* [Extracted records]:
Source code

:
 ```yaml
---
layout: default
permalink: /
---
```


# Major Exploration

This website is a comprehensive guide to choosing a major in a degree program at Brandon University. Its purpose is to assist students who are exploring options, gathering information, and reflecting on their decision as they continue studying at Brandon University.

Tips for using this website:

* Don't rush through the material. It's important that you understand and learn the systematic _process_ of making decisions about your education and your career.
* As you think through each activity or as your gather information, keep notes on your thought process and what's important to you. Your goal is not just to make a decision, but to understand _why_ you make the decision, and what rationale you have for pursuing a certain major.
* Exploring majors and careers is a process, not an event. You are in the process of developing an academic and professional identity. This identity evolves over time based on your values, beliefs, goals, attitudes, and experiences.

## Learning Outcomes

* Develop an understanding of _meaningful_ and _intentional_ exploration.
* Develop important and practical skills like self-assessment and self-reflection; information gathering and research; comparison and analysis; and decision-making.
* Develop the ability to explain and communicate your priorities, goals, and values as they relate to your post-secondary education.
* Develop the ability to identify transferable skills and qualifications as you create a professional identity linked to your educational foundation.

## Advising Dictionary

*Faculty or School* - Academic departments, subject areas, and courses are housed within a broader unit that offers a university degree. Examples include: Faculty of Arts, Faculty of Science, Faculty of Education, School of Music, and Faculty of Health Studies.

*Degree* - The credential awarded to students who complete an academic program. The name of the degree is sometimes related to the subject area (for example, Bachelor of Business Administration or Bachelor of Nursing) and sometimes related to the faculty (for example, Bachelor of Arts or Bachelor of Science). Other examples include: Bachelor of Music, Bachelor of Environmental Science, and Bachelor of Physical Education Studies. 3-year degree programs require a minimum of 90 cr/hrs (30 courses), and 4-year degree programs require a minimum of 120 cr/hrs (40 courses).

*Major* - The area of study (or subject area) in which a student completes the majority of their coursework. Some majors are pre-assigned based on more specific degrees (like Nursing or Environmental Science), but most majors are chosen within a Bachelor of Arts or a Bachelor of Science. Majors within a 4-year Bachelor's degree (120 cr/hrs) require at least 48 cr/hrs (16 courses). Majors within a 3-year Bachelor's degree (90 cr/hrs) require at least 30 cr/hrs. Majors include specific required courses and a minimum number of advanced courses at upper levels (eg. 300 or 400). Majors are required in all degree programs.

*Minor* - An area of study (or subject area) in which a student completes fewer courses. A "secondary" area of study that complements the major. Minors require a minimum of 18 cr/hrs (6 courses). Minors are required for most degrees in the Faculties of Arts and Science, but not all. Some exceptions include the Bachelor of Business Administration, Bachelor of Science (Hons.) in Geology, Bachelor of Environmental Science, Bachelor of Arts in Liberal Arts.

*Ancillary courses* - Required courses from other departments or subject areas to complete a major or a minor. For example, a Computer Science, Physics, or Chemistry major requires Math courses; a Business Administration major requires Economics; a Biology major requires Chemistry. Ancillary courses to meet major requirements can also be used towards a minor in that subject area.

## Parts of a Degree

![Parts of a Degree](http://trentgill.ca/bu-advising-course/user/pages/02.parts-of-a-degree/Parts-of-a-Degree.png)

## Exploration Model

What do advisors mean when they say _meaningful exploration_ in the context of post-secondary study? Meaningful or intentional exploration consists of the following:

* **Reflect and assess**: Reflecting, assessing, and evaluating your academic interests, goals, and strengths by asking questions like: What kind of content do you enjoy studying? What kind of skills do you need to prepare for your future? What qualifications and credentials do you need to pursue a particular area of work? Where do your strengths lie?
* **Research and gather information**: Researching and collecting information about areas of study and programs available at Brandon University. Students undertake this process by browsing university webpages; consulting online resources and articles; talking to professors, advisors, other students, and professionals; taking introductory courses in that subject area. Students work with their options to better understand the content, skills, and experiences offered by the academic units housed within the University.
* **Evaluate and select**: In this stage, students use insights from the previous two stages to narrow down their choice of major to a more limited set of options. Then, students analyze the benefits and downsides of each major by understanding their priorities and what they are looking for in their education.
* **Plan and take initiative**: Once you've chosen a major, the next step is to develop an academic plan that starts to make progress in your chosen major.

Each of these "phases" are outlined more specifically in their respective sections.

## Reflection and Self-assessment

* [Instructions for the task]: Transcribe each line of the data above, unaltered, from the one where "## Parts of a Degree" appears to the one where "## Exploration Model" appears, inclusive of both.

* [Solution for this task]:
## Parts of a Degree

![Parts of a Degree](http://trentgill.ca/bu-advising-course/user/pages/02.parts-of-a-degree/Parts-of-a-Degree.png)

## Exploration Model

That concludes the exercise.